Israel’s economy grew solidly in the third quarter, although less than estimated, data from the Central Bureau of Statistics showed on Thursday, ahead of an expected weak end to the year due to Israel’s war with Palestinian militant group Hamas.
Gross domestic product (GDP) grew an annualised 2.8 Percent in the July-September period from the prior three months, compared with a forecast in a Reuters poll of analysts for a 3.8 Percent expansion.
However, on a per capita basis, GDP grew 0.9 Percent.
The economy grew 3.3 Percent in the second quarter, compared with 3.1 Percent in a prior estimate.
Israel’s economy is expected to contract in the fourth quarter due to the war, and translate to a 2.3 Percent growth rate for 2023, according to the Bank of Israel. S&P Global Ratings this week forecast a 5 Percent contraction during the last three months of 2023.
Despite a weakening economy that will likely see a hit to consumer spending and investments, the central bank has suggested it would not lower interest rates during the war.

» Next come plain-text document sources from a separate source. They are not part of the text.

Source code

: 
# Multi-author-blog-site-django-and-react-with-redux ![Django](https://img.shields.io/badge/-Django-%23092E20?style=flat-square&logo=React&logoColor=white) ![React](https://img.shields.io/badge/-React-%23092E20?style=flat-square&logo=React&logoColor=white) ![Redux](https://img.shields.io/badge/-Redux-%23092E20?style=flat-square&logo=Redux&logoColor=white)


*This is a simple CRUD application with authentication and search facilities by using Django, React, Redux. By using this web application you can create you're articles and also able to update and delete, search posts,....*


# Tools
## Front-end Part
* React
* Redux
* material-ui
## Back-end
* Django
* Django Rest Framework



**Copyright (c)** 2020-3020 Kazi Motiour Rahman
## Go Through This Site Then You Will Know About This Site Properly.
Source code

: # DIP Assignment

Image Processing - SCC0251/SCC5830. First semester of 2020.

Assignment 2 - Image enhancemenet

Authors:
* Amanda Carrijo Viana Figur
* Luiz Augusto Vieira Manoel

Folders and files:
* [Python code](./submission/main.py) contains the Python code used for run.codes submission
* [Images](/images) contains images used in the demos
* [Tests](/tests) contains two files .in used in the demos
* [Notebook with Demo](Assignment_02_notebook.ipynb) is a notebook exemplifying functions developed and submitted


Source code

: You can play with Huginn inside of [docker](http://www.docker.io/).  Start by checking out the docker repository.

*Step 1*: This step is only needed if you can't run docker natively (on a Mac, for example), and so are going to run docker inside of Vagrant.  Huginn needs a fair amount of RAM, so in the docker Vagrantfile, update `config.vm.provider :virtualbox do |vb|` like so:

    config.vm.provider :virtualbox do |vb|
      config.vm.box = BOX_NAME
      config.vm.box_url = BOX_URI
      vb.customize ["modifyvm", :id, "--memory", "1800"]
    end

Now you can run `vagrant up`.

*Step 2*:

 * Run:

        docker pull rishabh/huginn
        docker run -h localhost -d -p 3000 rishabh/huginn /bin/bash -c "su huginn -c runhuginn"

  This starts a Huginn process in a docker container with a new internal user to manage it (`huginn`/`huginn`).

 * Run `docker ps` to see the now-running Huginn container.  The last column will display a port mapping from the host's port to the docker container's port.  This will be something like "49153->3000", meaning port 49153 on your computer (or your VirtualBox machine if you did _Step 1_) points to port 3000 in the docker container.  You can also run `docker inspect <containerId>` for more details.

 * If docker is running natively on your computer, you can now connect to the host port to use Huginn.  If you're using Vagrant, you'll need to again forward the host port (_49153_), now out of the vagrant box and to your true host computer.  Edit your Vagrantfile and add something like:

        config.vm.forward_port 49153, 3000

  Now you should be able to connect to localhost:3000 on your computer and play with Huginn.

It has cited a view that Israel’s risk premium remains high and a rate cut from the current 4.75 Percent could further weaken the shekel and reignite inflation.
Policymakers have left short-term borrowing costs unchanged the last three decisions after an aggressive run of tightening that took the benchmark interest rate from 0.1 Percent in April 2022 to 4.75 Percent in May 2023.
On Wednesday, the bureau said Israel’s annual inflation rate eased to 3.7 Percent in October from 3.8 Percent in September and the central bank has said it was determined to return the rate to its 1-3 Percent target. The Bank of Israel’s next rate decision is on Nov. 27.
In the third quarter, private spending – more than half of economic activity – grew 1.8 Percent, while exports rose 8.8 Percent, investment increased 1.2 Percent and government spending was up 5.9 Percent. Imports fell 0.9 Percent.